▶ Data for review:

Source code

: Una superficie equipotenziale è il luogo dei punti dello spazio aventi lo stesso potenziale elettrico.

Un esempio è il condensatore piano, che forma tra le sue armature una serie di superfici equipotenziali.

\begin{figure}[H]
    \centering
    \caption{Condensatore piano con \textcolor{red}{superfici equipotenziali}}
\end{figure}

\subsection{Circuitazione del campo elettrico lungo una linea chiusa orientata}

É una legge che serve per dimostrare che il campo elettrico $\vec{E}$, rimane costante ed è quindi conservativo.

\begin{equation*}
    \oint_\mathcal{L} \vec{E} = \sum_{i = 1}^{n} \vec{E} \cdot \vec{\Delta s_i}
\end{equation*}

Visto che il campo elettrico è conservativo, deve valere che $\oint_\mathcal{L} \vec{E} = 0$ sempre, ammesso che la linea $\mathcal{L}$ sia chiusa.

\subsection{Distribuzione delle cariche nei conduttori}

--

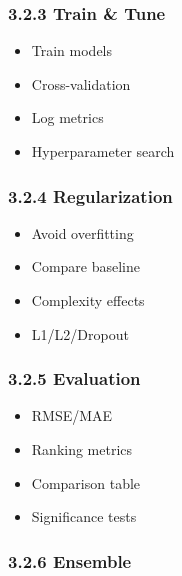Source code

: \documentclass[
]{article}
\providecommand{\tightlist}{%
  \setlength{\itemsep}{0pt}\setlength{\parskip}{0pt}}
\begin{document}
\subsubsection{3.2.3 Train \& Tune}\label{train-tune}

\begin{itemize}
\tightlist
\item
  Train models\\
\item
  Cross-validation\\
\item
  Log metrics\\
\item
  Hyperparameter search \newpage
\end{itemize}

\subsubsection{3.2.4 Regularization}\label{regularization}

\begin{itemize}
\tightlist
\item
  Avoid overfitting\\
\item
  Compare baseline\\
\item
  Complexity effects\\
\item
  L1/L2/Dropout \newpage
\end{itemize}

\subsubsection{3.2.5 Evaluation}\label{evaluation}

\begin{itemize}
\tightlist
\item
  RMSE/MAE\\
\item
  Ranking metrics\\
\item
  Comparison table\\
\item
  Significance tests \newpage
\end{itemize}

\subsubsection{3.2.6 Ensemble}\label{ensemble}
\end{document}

▶ Instructions to follow:
Scan the material above for the word "chiusa". Copy each line where it occurs.

▶ Result:
\subsection{Circuitazione del campo elettrico lungo una linea chiusa orientata}
Visto che il campo elettrico è conservativo, deve valere che $\oint_\mathcal{L} \vec{E} = 0$ sempre, ammesso che la linea $\mathcal{L}$ sia chiusa.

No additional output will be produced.